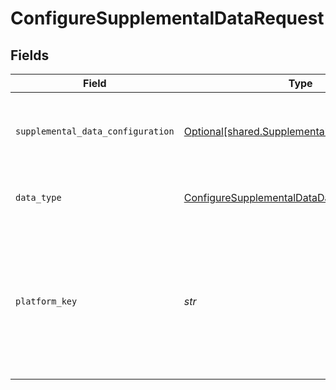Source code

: # ConfigureSupplementalDataRequest


## Fields

| Field                                                                                                                                                                                                                                                                                                                                       | Type                                                                                                                                                                                                                                                                                                                                        | Required                                                                                                                                                                                                                                                                                                                                    | Description                                                                                                                                                                                                                                                                                                                                 | Example                                                                                                                                                                                                                                                                                                                                     |
| ------------------------------------------------------------------------------------------------------------------------------------------------------------------------------------------------------------------------------------------------------------------------------------------------------------------------------------------- | ------------------------------------------------------------------------------------------------------------------------------------------------------------------------------------------------------------------------------------------------------------------------------------------------------------------------------------------- | ------------------------------------------------------------------------------------------------------------------------------------------------------------------------------------------------------------------------------------------------------------------------------------------------------------------------------------------- | ------------------------------------------------------------------------------------------------------------------------------------------------------------------------------------------------------------------------------------------------------------------------------------------------------------------------------------------- | ------------------------------------------------------------------------------------------------------------------------------------------------------------------------------------------------------------------------------------------------------------------------------------------------------------------------------------------- |
| `supplemental_data_configuration`                                                                                                                                                                                                                                                                                                           | [Optional[shared.SupplementalDataConfiguration]](../../models/shared/supplementaldataconfiguration.md)                                                                                                                                                                                                                                      | :heavy_minus_sign:                                                                                                                                                                                                                                                                                                                          | The configuration for the specified platform and data type.                                                                                                                                                                                                                                                                                 |                                                                                                                                                                                                                                                                                                                                             |
| `data_type`                                                                                                                                                                                                                                                                                                                                 | [ConfigureSupplementalDataDataType](../../models/operations/configuresupplementaldatadatatype.md)                                                                                                                                                                                                                                           | :heavy_check_mark:                                                                                                                                                                                                                                                                                                                          | Supported supplemental data data type.                                                                                                                                                                                                                                                                                                      | invoices                                                                                                                                                                                                                                                                                                                                    |
| `platform_key`                                                                                                                                                                                                                                                                                                                              | *str*                                                                                                                                                                                                                                                                                                                                       | :heavy_check_mark:                                                                                                                                                                                                                                                                                                                          | A unique 4-letter key to represent a platform in each integration. View [accounting](https://docs.codat.io/integrations/accounting/overview#platform-keys), [banking](https://docs.codat.io/integrations/banking/overview#platform-keys), and [commerce](https://docs.codat.io/integrations/commerce/overview#platform-keys) platform keys. | gbol                                                                                                                                                                                                                                                                                                                                        |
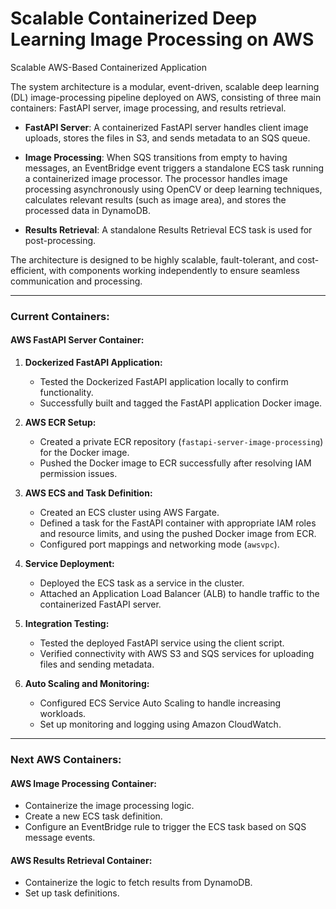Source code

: # Scalable Containerized Deep Learning Image Processing on AWS
Scalable AWS-Based Containerized Application

The system architecture is a modular, event-driven, scalable deep learning (DL) image-processing pipeline deployed on AWS, consisting of three main containers: FastAPI server, image processing, and results retrieval.

-    **FastAPI Server**: A containerized FastAPI server handles client image uploads, stores the files in S3, and sends metadata to an SQS queue.

-    **Image Processing**: When SQS transitions from empty to having messages, an EventBridge event triggers a standalone ECS task running a containerized image processor. The processor handles image processing asynchronously using OpenCV or deep learning techniques, calculates relevant results (such as image area), and stores the processed data in DynamoDB.

-    **Results Retrieval**: A standalone Results Retrieval ECS task is used for post-processing.

The architecture is designed to be highly scalable, fault-tolerant, and cost-efficient, with components working independently to ensure seamless communication and processing.

---


### Current Containers:

#### AWS FastAPI Server Container:
1. **Dockerized FastAPI Application:**
   - Tested the Dockerized FastAPI application locally to confirm functionality.
   - Successfully built and tagged the FastAPI application Docker image.

2. **AWS ECR Setup:**
   - Created a private ECR repository (`fastapi-server-image-processing`) for the Docker image.
   - Pushed the Docker image to ECR successfully after resolving IAM permission issues.

3. **AWS ECS and Task Definition:**
   - Created an ECS cluster using AWS Fargate.
   - Defined a task for the FastAPI container with appropriate IAM roles and resource limits, and using the pushed Docker image from ECR.
   - Configured port mappings and networking mode (`awsvpc`).

4. **Service Deployment:**
   - Deployed the ECS task as a service in the cluster.
   - Attached an Application Load Balancer (ALB) to handle traffic to the containerized FastAPI server.

5. **Integration Testing:**
   - Tested the deployed FastAPI service using the client script.
   - Verified connectivity with AWS S3 and SQS services for uploading files and sending metadata.

6. **Auto Scaling and Monitoring:**
   - Configured ECS Service Auto Scaling to handle increasing workloads.
   - Set up monitoring and logging using Amazon CloudWatch.

---

### Next AWS Containers:

#### AWS Image Processing Container:
- Containerize the image processing logic.
- Create a new ECS task definition.
- Configure an EventBridge rule to trigger the ECS task based on SQS message events.

#### AWS Results Retrieval Container:
- Containerize the logic to fetch results from DynamoDB.
- Set up task definitions.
_ _ _ _ _ _ _
## WORK TO BE COMPLETED
Make an exact copy of all entries above, dropping the images.

## EXERCISE SOLUTION
Source code

: # ConfigureSupplementalDataRequest


## Fields

| Field                                                                                                                                                                                                                                                                                                                                       | Type                                                                                                                                                                                                                                                                                                                                        | Required                                                                                                                                                                                                                                                                                                                                    | Description                                                                                                                                                                                                                                                                                                                                 | Example                                                                                                                                                                                                                                                                                                                                     |
| ------------------------------------------------------------------------------------------------------------------------------------------------------------------------------------------------------------------------------------------------------------------------------------------------------------------------------------------- | ------------------------------------------------------------------------------------------------------------------------------------------------------------------------------------------------------------------------------------------------------------------------------------------------------------------------------------------- | ------------------------------------------------------------------------------------------------------------------------------------------------------------------------------------------------------------------------------------------------------------------------------------------------------------------------------------------- | ------------------------------------------------------------------------------------------------------------------------------------------------------------------------------------------------------------------------------------------------------------------------------------------------------------------------------------------- | ------------------------------------------------------------------------------------------------------------------------------------------------------------------------------------------------------------------------------------------------------------------------------------------------------------------------------------------- |
| `supplemental_data_configuration`                                                                                                                                                                                                                                                                                                           | [Optional[shared.SupplementalDataConfiguration]](../../models/shared/supplementaldataconfiguration.md)                                                                                                                                                                                                                                      | :heavy_minus_sign:                                                                                                                                                                                                                                                                                                                          | The configuration for the specified platform and data type.                                                                                                                                                                                                                                                                                 |                                                                                                                                                                                                                                                                                                                                             |
| `data_type`                                                                                                                                                                                                                                                                                                                                 | [ConfigureSupplementalDataDataType](../../models/operations/configuresupplementaldatadatatype.md)                                                                                                                                                                                                                                           | :heavy_check_mark:                                                                                                                                                                                                                                                                                                                          | Supported supplemental data data type.                                                                                                                                                                                                                                                                                                      | invoices                                                                                                                                                                                                                                                                                                                                    |
| `platform_key`                                                                                                                                                                                                                                                                                                                              | *str*                                                                                                                                                                                                                                                                                                                                       | :heavy_check_mark:                                                                                                                                                                                                                                                                                                                          | A unique 4-letter key to represent a platform in each integration. View [accounting](https://docs.codat.io/integrations/accounting/overview#platform-keys), [banking](https://docs.codat.io/integrations/banking/overview#platform-keys), and [commerce](https://docs.codat.io/integrations/commerce/overview#platform-keys) platform keys. | gbol                                                                                                                                                                                                                                                                                                                                        |
Source code

: # Scalable Containerized Deep Learning Image Processing on AWS
Scalable AWS-Based Containerized Application

The system architecture is a modular, event-driven, scalable deep learning (DL) image-processing pipeline deployed on AWS, consisting of three main containers: FastAPI server, image processing, and results retrieval.

-    **FastAPI Server**: A containerized FastAPI server handles client image uploads, stores the files in S3, and sends metadata to an SQS queue.

-    **Image Processing**: When SQS transitions from empty to having messages, an EventBridge event triggers a standalone ECS task running a containerized image processor. The processor handles image processing asynchronously using OpenCV or deep learning techniques, calculates relevant results (such as image area), and stores the processed data in DynamoDB.

-    **Results Retrieval**: A standalone Results Retrieval ECS task is used for post-processing.

The architecture is designed to be highly scalable, fault-tolerant, and cost-efficient, with components working independently to ensure seamless communication and processing.

---


### Current Containers:

#### AWS FastAPI Server Container:
1. **Dockerized FastAPI Application:**
   - Tested the Dockerized FastAPI application locally to confirm functionality.
   - Successfully built and tagged the FastAPI application Docker image.

2. **AWS ECR Setup:**
   - Created a private ECR repository (`fastapi-server-image-processing`) for the Docker image.
   - Pushed the Docker image to ECR successfully after resolving IAM permission issues.

3. **AWS ECS and Task Definition:**
   - Created an ECS cluster using AWS Fargate.
   - Defined a task for the FastAPI container with appropriate IAM roles and resource limits, and using the pushed Docker image from ECR.
   - Configured port mappings and networking mode (`awsvpc`).

4. **Service Deployment:**
   - Deployed the ECS task as a service in the cluster.
   - Attached an Application Load Balancer (ALB) to handle traffic to the containerized FastAPI server.

5. **Integration Testing:**
   - Tested the deployed FastAPI service using the client script.
   - Verified connectivity with AWS S3 and SQS services for uploading files and sending metadata.

6. **Auto Scaling and Monitoring:**
   - Configured ECS Service Auto Scaling to handle increasing workloads.
   - Set up monitoring and logging using Amazon CloudWatch.

---

### Next AWS Containers:

#### AWS Image Processing Container:
- Containerize the image processing logic.
- Create a new ECS task definition.
- Configure an EventBridge rule to trigger the ECS task based on SQS message events.

#### AWS Results Retrieval Container:
- Containerize the logic to fetch results from DynamoDB.
- Set up task definitions.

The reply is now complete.